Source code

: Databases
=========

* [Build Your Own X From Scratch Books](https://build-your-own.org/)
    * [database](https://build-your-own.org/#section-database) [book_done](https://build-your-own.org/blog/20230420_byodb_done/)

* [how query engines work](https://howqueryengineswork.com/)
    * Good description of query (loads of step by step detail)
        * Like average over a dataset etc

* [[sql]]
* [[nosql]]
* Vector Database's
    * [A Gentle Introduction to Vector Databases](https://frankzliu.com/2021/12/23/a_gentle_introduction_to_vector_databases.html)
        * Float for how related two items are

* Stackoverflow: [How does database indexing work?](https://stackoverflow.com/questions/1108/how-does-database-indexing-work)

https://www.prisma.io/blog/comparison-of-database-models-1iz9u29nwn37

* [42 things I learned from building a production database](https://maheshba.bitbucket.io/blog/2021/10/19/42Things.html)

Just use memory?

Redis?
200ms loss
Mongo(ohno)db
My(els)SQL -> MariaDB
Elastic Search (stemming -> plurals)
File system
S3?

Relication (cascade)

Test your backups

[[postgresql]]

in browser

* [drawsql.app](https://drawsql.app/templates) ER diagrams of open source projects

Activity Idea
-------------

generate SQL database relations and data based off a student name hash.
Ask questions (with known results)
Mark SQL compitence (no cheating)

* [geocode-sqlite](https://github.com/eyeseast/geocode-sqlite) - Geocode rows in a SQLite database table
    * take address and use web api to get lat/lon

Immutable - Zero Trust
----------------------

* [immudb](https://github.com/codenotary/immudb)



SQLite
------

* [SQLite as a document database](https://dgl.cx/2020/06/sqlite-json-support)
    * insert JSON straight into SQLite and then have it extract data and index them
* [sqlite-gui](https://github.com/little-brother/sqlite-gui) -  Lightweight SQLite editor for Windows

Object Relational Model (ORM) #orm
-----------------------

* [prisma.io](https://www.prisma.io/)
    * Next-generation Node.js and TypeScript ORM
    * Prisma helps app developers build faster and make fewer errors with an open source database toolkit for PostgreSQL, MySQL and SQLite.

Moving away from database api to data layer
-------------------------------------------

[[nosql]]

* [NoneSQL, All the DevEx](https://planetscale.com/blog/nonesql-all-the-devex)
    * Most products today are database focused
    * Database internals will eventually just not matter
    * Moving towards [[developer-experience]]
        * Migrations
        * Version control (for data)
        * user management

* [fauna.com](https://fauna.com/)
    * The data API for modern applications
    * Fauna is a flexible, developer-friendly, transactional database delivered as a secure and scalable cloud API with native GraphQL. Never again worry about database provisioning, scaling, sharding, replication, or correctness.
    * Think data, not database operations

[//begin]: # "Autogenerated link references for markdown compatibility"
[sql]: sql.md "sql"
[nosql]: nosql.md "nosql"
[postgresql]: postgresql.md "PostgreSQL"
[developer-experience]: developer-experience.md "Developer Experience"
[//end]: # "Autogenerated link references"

==

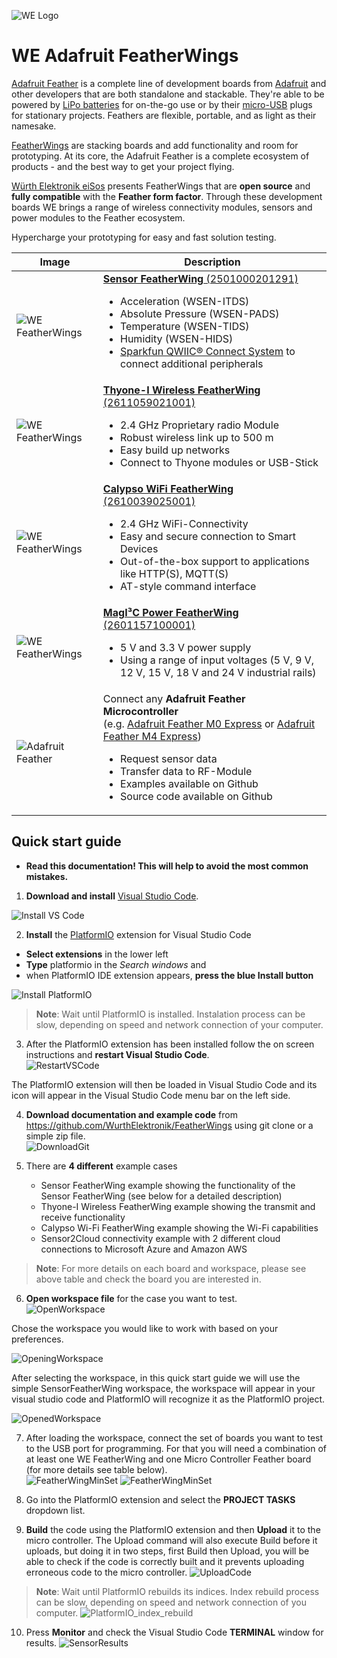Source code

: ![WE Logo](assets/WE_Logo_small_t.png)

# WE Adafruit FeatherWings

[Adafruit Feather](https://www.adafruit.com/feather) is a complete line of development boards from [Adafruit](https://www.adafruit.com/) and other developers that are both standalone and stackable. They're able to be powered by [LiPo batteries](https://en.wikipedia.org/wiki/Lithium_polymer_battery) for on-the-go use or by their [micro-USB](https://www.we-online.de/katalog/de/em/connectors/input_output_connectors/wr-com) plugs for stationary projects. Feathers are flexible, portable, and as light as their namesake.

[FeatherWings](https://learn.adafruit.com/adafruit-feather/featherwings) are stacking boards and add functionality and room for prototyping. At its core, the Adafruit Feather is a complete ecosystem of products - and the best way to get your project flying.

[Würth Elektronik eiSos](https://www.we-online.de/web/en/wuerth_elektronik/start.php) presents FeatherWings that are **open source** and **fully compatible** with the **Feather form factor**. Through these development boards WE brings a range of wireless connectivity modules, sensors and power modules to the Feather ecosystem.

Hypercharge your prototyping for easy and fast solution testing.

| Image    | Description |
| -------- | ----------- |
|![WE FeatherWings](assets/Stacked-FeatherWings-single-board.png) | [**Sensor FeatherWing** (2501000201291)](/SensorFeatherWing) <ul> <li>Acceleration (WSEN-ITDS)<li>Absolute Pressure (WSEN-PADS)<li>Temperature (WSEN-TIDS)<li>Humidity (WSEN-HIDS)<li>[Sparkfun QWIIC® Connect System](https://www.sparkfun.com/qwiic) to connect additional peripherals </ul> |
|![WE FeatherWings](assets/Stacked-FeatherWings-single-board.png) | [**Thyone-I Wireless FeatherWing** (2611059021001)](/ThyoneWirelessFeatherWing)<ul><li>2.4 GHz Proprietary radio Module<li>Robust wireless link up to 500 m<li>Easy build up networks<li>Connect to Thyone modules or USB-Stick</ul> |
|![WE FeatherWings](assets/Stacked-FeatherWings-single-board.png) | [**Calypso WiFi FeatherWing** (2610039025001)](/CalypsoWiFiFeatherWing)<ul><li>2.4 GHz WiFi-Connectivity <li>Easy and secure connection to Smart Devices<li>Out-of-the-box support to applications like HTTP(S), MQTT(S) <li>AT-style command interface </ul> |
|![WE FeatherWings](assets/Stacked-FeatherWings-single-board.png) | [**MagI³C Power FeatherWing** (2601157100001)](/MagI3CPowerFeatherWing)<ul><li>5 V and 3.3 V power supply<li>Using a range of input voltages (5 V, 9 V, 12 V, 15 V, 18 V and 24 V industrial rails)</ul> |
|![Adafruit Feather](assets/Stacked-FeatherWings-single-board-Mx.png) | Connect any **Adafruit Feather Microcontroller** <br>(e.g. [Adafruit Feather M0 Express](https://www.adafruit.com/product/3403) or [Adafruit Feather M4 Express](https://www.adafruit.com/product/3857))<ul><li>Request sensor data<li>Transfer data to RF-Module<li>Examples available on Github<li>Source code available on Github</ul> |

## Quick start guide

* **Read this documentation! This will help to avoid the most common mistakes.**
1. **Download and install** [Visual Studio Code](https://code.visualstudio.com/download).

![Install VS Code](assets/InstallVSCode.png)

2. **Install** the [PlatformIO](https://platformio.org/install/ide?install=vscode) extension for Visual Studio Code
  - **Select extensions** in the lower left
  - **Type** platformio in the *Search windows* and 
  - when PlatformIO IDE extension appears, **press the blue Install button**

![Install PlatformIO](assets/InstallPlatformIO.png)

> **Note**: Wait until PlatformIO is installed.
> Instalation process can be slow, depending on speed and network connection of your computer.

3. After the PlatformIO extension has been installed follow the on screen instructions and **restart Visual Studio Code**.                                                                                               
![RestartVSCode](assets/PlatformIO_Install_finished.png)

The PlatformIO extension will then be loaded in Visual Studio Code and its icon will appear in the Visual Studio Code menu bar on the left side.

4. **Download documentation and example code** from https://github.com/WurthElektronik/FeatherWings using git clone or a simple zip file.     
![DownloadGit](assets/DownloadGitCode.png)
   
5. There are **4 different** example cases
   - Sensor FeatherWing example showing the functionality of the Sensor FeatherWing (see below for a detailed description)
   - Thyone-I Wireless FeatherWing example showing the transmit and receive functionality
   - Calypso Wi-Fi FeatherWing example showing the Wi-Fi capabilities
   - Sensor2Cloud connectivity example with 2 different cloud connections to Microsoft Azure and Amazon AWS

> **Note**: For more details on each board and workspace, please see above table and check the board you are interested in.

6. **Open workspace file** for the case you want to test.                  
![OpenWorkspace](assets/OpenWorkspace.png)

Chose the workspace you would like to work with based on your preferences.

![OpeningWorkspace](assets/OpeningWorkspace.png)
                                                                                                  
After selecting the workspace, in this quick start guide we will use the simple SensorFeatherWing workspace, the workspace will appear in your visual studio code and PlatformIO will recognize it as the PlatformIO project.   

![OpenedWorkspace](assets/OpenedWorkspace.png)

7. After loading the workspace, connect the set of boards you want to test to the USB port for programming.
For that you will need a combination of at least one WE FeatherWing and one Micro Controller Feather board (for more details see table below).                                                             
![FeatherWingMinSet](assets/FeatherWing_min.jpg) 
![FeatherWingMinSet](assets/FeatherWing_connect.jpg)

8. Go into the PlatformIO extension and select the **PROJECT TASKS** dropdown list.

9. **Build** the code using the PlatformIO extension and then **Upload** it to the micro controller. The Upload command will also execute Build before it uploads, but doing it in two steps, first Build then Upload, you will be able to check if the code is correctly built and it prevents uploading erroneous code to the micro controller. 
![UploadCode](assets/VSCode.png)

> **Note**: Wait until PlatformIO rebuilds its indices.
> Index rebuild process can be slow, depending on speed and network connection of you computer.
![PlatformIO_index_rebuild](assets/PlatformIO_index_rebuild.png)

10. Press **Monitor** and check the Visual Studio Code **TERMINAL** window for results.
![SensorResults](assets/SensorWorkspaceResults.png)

* YOUR TASK: What lines in the data include the string "FeatherWingMinSet"? Copy each one.

* RESULT FOR THIS TASK:
![FeatherWingMinSet](assets/FeatherWing_min.jpg) 
![FeatherWingMinSet](assets/FeatherWing_connect.jpg)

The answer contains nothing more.